Metadata Enrichment and Transmission Assistance for Digital Objects in Research
- Summary: File upload service with resumable uploads and rich metadata requirements
- Purpose: Comfortably get data from someone else while enforcing submission of relevant metadata
- Easy to set up, no complicated dependencies or requirements
- Metadata validation based on dataset profiles using file name pattern matching and JSON Schema
- Authentication via ORCID, with optional allowlist to restrict access
- Successfully uploaded and annotated datasets can be passed over to some post-processing:
- Either launch a script to handle the completed dataset directory,
- or notify a different service via HTTP,
- (or just collect the (meta)data from your "data mailbox" manually)
Metador_FeaturesPromo_small.mp4
Metador is a metadata-aware mailbox for research data.
Like a real mailbox, it should be really simple to set up and use and should not be in your way.
Unlike a real mailbox where any content can be dropped, Metador wants to help you, the data receiver, to make sense of the data, by requiring the uploader to fill out a form of your choice for each file to provide all necessary metadata.
Thereby, Metador faciliates FAIRification of research data by providing a structured interface to condensate implicit contextual domain knowledge into machine-readable structured metadata.
If you formalize your metadata requirements in the form of JSON Schemas, then Metador will enforce those requirements, if you let your collaborators share their data with you through it. At the same time, you are in full control of the data, because Metador is simple to set-up locally and eliminates the need of a middle-man service that assists you with moving larger (i.e., multiple GB) files over the internet.

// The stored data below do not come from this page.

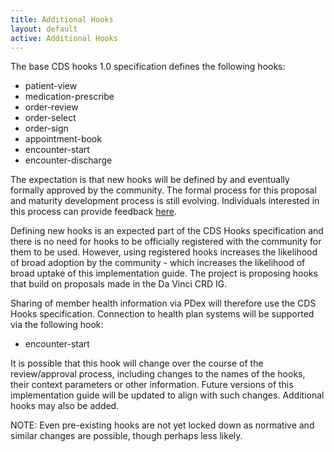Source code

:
 ```yaml
---
title: Additional Hooks
layout: default
active: Additional Hooks
---
```


The base CDS hooks 1.0 specification defines the following hooks: 

* patient-view
* medication-prescribe
* order-review
* order-select
* order-sign
* appointment-book
* encounter-start
* encounter-discharge

The expectation is that new hooks will be defined by and eventually formally approved by the community. The formal process for this proposal and maturity development process is still evolving. Individuals interested in this process can provide feedback [here](https://cds-hooks.hl7.org).

Defining new hooks is an expected part of the CDS Hooks specification and there is no need for hooks to be officially registered with the community for them to be used. However, using registered hooks increases the likelihood of broad adoption by the community - which increases the likelihood of broad uptake of this implementation guide. The project is proposing hooks that build on proposals made in the Da Vinci CRD IG. 

Sharing of member health information via PDex will therefore use the CDS Hooks specification. Connection to health plan systems will be supported via the following hook:

* encounter-start

It is possible that this hook will change over the course of the review/approval process, including changes to the names of the hooks, their context parameters or other information. Future versions of this implementation guide will be updated to align with such changes. Additional hooks may also be added.

NOTE: Even pre-existing hooks are not yet locked down as normative and similar changes are possible, though perhaps less likely.
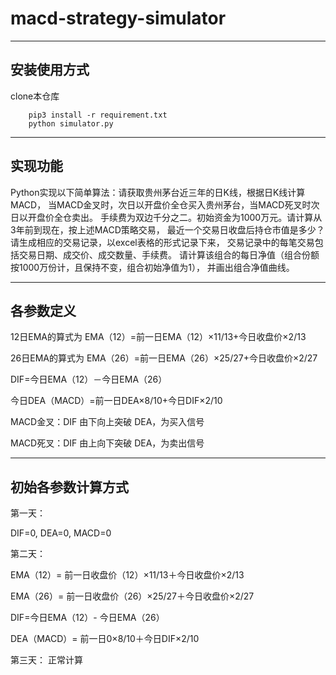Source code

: # macd-strategy-simulator

---
## 安装使用方式

clone本仓库

```
    pip3 install -r requirement.txt
    python simulator.py
```
---

## 实现功能

Python实现以下简单算法：请获取贵州茅台近三年的日K线，根据日K线计算MACD，
当MACD金叉时，次日以开盘价全仓买入贵州茅台，当MACD死叉时次日以开盘价全仓卖出。
手续费为双边千分之二。初始资金为1000万元。请计算从3年前到现在，按上述MACD策略交易，
最近一个交易日收盘后持仓市值是多少？请生成相应的交易记录，以excel表格的形式记录下来，
交易记录中的每笔交易包括交易日期、成交价、成交数量、手续费。
请计算该组合的每日净值（组合份额按1000万份计，且保持不变，组合初始净值为1），
并画出组合净值曲线。

---

## 各参数定义

12日EMA的算式为
EMA（12）=前一日EMA（12）×11/13+今日收盘价×2/13

26日EMA的算式为
EMA（26）=前一日EMA（26）×25/27+今日收盘价×2/27

DIF=今日EMA（12）－今日EMA（26）

今日DEA（MACD）=前一日DEA×8/10+今日DIF×2/10

MACD金叉：DIF 由下向上突破 DEA，为买入信号

MACD死叉：DIF 由上向下突破 DEA，为卖出信号

---

## 初始各参数计算方式

第一天：

DIF=0, DEA=0, MACD=0

第二天：

EMA（12）= 前一日收盘价（12）×11/13＋今日收盘价×2/13

EMA（26）= 前一日收盘价（26）×25/27＋今日收盘价×2/27

DIF=今日EMA（12）- 今日EMA（26）

DEA（MACD）= 前一日0×8/10＋今日DIF×2/10

第三天：
正常计算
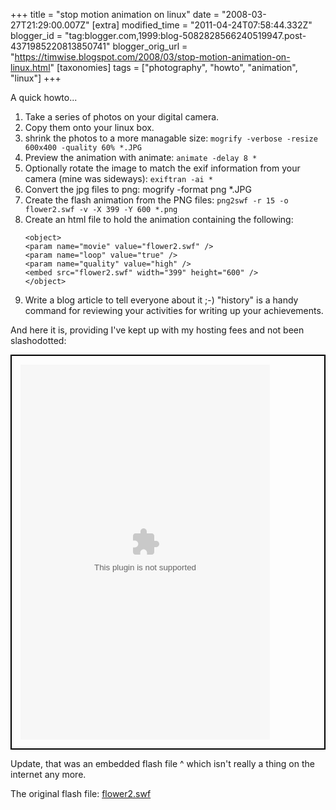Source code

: +++
title = "stop motion animation on linux"
date = "2008-03-27T21:29:00.007Z"
[extra]
modified_time = "2011-04-24T07:58:44.332Z"
blogger_id = "tag:blogger.com,1999:blog-5082828566240519947.post-4371985220813850741"
blogger_orig_url = "https://timwise.blogspot.com/2008/03/stop-motion-animation-on-linux.html"
[taxonomies]
tags = ["photography", "howto", "animation", "linux"]
+++

A quick howto...

1.  Take a series of photos on your digital camera.
2.  Copy them onto your linux box.
3.  shrink the photos to a more managable size:
    `mogrify -verbose -resize 600x400 -quality 60% *.JPG`
4.  Preview the animation with animate:
    `animate -delay 8 *`
5.  Optionally rotate the image to match the exif information from your camera (mine was sideways):
    `exiftran -ai *`
6.  Convert the jpg files to png:
    mogrify -format png *.JPG
7.  Create the flash animation from the PNG files:
    `png2swf -r 15 -o flower2.swf -v -X 399 -Y 600 *.png`
8.  Create an html file to hold the animation containing the following:
    ```
    <object>
    <param name="movie" value="flower2.swf" />
    <param name="loop" value="true" />
    <param name="quality" value="high" />
    <embed src="flower2.swf" width="399" height="600" />
    </object>
    ```
9.  Write a blog article to tell everyone about it ;-)
    "history" is a handy command for reviewing your activities for writing up your achievements.

And here it is, providing I've kept up with my hosting fees and not been slashodotted:

<div style="padding: 1em; border: 2px solid black;">
<object>
<param name="movie" value="http://timwise.co.uk/photos/flower2.swf">
<param name="loop" value="true">
<param name="quality" value="high">
<embed src="https://raw.githubusercontent.com/timabell/timwise.co.uk/master/assets/flower2.swf" width="399" height="600">
</object>
</div>

Update, that was an embedded flash file ^ which isn't really a thing on the internet any more.

The original flash file: [flower2.swf](https://raw.githubusercontent.com/timabell/timwise.co.uk/master/assets/flower2.swf)
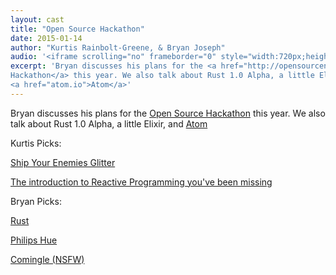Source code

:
 ```yaml
---
layout: cast
title: "Open Source Hackathon"
date: 2015-01-14
author: "Kurtis Rainbolt-Greene, & Bryan Joseph"
audio: '<iframe scrolling="no" frameborder="0" style="width:720px;height:180px;border:0;overflow:hidden;" width="720" height="180" src="http://app.stitcher.com/splayer/f/59387/36668438?el=0&refid=stpr"></iframe>'
excerpt: 'Bryan discusses his plans for the <a href="http://opensourcenola.org/">Open Source
Hackathon</a> this year. We also talk about Rust 1.0 Alpha, a little Elixir, and
<a href="atom.io">Atom</a>'
---
```

  
Bryan discusses his plans for the <a href="http://opensourcenola.org/">Open Source
Hackathon</a> this year. We also talk about Rust 1.0 Alpha, a little Elixir, and
<a href="atom.io">Atom</a>

<p xml:base="https://media.signalleaf.com/Yet-Another-Programming-Podcast/rss">Kurtis
Picks:</p>

<a href="http://shipyourenemiesglitter.com/">Ship Your Enemies Glitter</a>

<p xml:base="https://media.signalleaf.com/Yet-Another-Programming-Podcast/rss"><a href=
"https://gist.github.com/staltz/868e7e9bc2a7b8c1f754">The introduction to Reactive
Programming you've been missing</a></p>

<p xml:base="https://media.signalleaf.com/Yet-Another-Programming-Podcast/rss"></p>

<p xml:base="https://media.signalleaf.com/Yet-Another-Programming-Podcast/rss">Bryan
Picks:</p>

<p xml:base="https://media.signalleaf.com/Yet-Another-Programming-Podcast/rss"><a href=
"http://www.rust-lang.org/">Rust</a></p>

<p xml:base="https://media.signalleaf.com/Yet-Another-Programming-Podcast/rss"><a href=
"http://www2.meethue.com/en-us/">Philips Hue</a></p>

<p xml:base="https://media.signalleaf.com/Yet-Another-Programming-Podcast/rss"><a href=
"https://www.comingle.io/">Comingle (NSFW)</a></p>
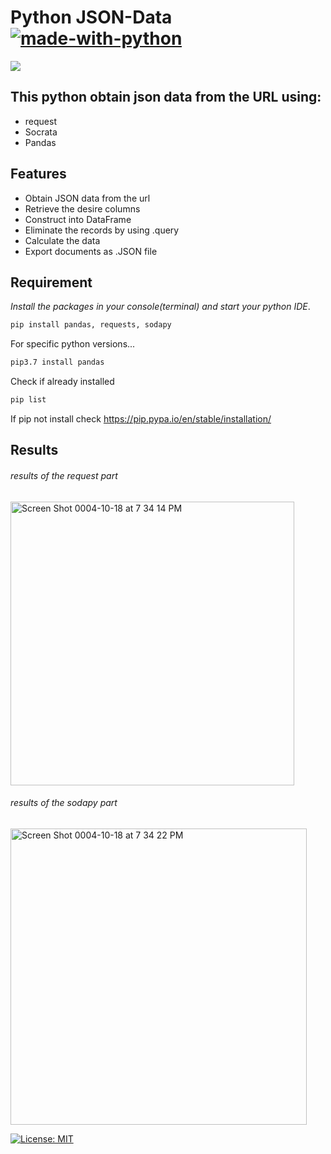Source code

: # Python JSON-Data [![made-with-python](https://img.shields.io/badge/Made%20with-Python-1f425f.svg)](https://www.python.org/)
[![](https://user-images.githubusercontent.com/108591389/196569485-a051d71d-044d-4ff4-87ec-66f78b62a119.jpeg)](https://data.lacity.org/Public-Safety/Crime-Data-from-2010-to-2019/63jg-8b9z)
## This python obtain json data from the URL using:
- request 
- Socrata
- Pandas

## Features

- Obtain JSON data from the url
- Retrieve the desire columns
- Construct into DataFrame
- Eliminate the records by using .query
- Calculate the data
- Export documents as .JSON file

## Requirement
*Install the packages in your console(terminal) and start your python IDE*.
```sh
pip install pandas, requests, sodapy
```

For specific python versions...

```sh
pip3.7 install pandas
```
Check if already installed
```sh
pip list
```
If pip not install check https://pip.pypa.io/en/stable/installation/

## Results
###### results of the request part
<img width="454" alt="Screen Shot 0004-10-18 at 7 34 14 PM" src="https://user-images.githubusercontent.com/108591389/196570089-974dbeb3-3b49-4646-80f8-caf3709bcd48.png">

###### results of the sodapy part 
<img width="474" alt="Screen Shot 0004-10-18 at 7 34 22 PM" src="https://user-images.githubusercontent.com/108591389/196570091-d361b08e-b674-4d5b-9dab-47bb6f429841.png">

[![License: MIT](https://img.shields.io/badge/License-MIT-yellow.svg)](https://opensource.org/licenses/MIT)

Using Metador, the sender can upload a dataset (i.e., a collection of files) and must provide metadata for the files according to your requirements. After the upload and metadata annotation is completed, Metador can notify other services to collect and further process this data (post-processing hooks). For example, you can use this to put completed and fully annotated datasets into your existing in-lab repository or storage, or apply necessary transformations on the data or metadata. This makes Metador easy to integrate into your existing workflows.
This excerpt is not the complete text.